「県民の台所」として知られたかつての農連市場や、農連市場移転の地として建設されたのうれんプラザが近い太平通り商店街は、今なお昔ながらの商店街ムードが漂っています。
そんな太平通り商店街に2023年9月7日、島の恵みを浴びたひんやりスイーツのお店、黒糖ぜんざい専門店「ホシのシズク」がオープンしました。
1.かき氷と沖縄ぜんざいのハイブリット!贅沢な進化版ぜんざい
ディープな通りに佇む洗練された外観はとても存在感があり、プレオープンの頃から「何のお店?」「新しいのができたねぇ」と、のぞき込む人がちらほら。
のれんにはシンプルないちごのかき氷のようなイラストが描かれていますが、実はこの絵、ぜんざいです。
沖縄のぜんざいは、黒糖や砂糖で甘く煮た金時豆にかき氷を乗せたものが一般的。
黒糖ぜんざい専門店のホシのシズクでは、素材にこだわった4種類のぜんざいとクリームソーダを提供しています。
基本的に沖縄ぜんざいにはシロップはかかっておらず、氷の奥にある金時豆と黒糖の汁をほじりながら食べるのがオーソドックス。
ですがホシのシズクのぜんざいは、かき氷のように手作りソースをふんだんにのせ、その上にエスプーマをのせ、さらに氷の中にシロップと生クリームを入れた、いわばぜんざいとかき氷のハイブリットです。
2.島のめぐみをふんだんに使った贅沢な1杯
かき氷のソースは、石垣島の乳牛を使った「石垣乳牛の黒糖ミルクぜんざい」や、沖縄らしさ全開の「ドラゴンフルーツの黒糖ぜんざい」など、気になるラインナップですが、はじめて行くならまずは看板商品「島いちご黒糖ぜんざい」(1650円)をぜひ。

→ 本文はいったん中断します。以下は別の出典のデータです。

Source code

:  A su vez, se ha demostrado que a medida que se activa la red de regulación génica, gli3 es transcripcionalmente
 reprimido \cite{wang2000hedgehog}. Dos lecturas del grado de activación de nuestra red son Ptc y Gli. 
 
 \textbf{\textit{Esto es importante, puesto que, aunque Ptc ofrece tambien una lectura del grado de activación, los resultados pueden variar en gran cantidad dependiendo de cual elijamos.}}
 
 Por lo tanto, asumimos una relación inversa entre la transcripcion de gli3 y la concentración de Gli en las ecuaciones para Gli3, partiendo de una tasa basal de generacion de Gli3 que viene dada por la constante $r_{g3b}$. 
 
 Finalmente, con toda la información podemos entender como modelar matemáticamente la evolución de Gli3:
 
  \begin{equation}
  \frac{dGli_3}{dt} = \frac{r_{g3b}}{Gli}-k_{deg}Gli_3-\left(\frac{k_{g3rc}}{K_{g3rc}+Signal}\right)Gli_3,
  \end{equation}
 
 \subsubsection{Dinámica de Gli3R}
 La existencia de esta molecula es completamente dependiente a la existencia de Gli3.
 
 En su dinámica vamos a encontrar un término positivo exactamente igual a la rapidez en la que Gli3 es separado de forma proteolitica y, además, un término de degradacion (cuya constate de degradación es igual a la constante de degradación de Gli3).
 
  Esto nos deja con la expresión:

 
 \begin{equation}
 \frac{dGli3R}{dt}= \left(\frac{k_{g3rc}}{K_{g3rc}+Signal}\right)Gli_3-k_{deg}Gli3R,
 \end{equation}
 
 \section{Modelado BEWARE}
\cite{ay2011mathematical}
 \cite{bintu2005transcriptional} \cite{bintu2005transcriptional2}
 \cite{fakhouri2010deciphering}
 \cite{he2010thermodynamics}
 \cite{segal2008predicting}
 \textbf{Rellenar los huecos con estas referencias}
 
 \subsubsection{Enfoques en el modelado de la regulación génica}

島いちご黒糖ぜんざいは、大宜味村の美ら島ベリーを贅沢に15粒も使ったソースと、石垣乳牛のミルクを使った手づくり練乳をたっぷりとかけた自慢の一杯。
まるでいちごを食べているような果実感たっぷりないちごソースと、ふわふわかき氷の相性は抜群!
中の生クリームといちご、白玉を同時に口に含むと、まるでいちご大福を食べているような多幸感が口いっぱいに広がります。
奥までスプーンを入れていくと、甘く煮込んだ北海道産の金時豆のほくほく感といちごの酸味、氷のふわふわが絶妙に絡み合い、最後まで飽きさせません。
ぜんざいのお供に、沖縄らしいホットさんぴん茶付き。
いきおいに任せて食べる合間にほっとひと息お茶をすすり、そしてまたスプーンが止まらない。
その連続で、あっという間に完食してしまうのです。
ちょっと休憩したいけどぜんざいは食べきれる自信がない、という方はクリームソーダを。
4種類のクリームソーダはそれぞれ「天空」や「渚」など沖縄の景色を表現しています。
沖縄の好きな景色に思いを馳せながらドリンクタイムを満喫しましょう。
3.和と沖縄の手しごとが融合した上品な空間
店内は和を感じるしつらえになっていますが、よく見ると沖縄の作家さんが作った小物や器がずらり。
和に偏りすぎず、だけど控えめな上品さがあり、新しい沖縄の魅力を感じさせます。
ぜんざいの新しさともリンクしているような。
数は少ないですが、一目で沖縄らしさを感じる器もあり。
アイスコーヒーを提供する際はこちらを使うのだとか。
奥のテーブルには、のれんに描かれていた絵が飾られています。
実はこちら、看板商品をイラストレーターさんに特注したオリジナルのもの。
絵をバックに記念撮影もおすすめですよ。
店内の雰囲気を楽しみながら、ふとのれんの下に目をやると、行きかう人々の足並みや会話、暮らしのスピード感がぼんやりと伝わり、沖縄に住む人たちの日常をのぞき込んだような不思議な気分になりました。
のれん一枚を隔てて、洗練された空間と雑多な日常が絡み合うおもしろさ。
そんな楽しみ方も楽しいかもしれません。
ぜんざい到着後は、おいしさのあまりそれどころではなくなりますが。